== Segment start ==

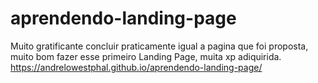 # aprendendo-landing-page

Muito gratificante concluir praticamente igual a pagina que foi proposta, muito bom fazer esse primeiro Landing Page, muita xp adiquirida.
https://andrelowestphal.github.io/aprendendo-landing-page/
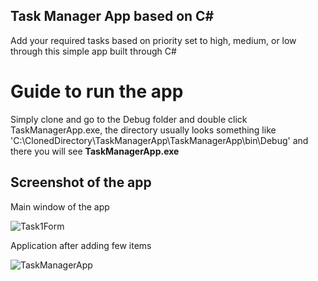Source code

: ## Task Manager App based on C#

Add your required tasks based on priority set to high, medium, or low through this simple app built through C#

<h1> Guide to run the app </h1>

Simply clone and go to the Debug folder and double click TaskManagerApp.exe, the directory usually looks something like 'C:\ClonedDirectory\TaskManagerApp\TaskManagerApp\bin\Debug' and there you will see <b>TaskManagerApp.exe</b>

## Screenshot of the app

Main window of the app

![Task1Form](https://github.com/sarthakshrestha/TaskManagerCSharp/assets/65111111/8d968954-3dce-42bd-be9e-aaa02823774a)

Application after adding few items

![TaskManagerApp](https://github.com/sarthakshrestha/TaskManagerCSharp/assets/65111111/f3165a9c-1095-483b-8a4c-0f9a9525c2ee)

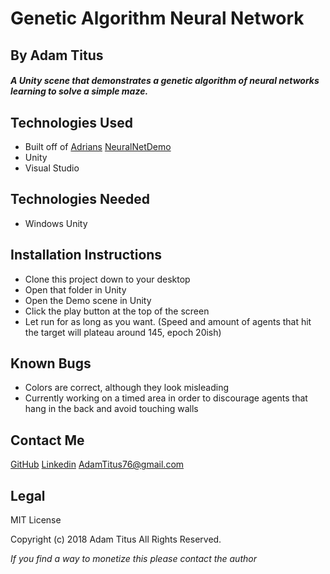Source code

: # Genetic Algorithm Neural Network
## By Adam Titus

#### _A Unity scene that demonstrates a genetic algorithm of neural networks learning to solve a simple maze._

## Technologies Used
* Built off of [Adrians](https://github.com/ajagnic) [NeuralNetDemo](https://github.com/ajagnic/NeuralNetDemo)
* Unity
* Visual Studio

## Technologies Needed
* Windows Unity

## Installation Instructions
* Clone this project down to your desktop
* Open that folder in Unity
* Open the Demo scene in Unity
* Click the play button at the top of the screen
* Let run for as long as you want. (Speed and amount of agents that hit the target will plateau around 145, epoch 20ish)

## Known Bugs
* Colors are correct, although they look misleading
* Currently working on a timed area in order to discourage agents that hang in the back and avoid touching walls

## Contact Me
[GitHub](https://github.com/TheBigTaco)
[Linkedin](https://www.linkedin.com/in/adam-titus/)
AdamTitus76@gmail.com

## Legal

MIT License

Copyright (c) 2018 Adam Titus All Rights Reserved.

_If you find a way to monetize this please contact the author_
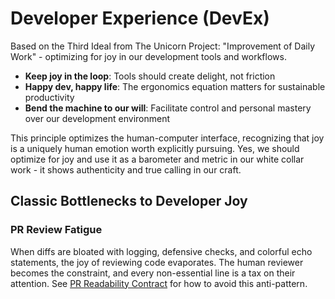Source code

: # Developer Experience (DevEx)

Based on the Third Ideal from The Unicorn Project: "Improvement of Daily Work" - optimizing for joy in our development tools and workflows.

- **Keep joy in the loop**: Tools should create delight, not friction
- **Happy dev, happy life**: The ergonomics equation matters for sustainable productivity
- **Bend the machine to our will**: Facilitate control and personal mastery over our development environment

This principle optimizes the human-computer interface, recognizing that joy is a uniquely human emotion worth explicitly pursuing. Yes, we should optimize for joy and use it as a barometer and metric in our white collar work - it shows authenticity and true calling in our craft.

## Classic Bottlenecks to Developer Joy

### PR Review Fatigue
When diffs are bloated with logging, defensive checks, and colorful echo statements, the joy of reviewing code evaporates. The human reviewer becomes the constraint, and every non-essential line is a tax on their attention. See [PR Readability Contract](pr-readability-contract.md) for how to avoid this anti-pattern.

== Segment end ==

▶ _About this task_
Search the records above for the string "assets". Copy every line that contains it.

▶ _Response area_
![Task1Form](https://github.com/sarthakshrestha/TaskManagerCSharp/assets/65111111/8d968954-3dce-42bd-be9e-aaa02823774a)
![TaskManagerApp](https://github.com/sarthakshrestha/TaskManagerCSharp/assets/65111111/f3165a9c-1095-483b-8a4c-0f9a9525c2ee)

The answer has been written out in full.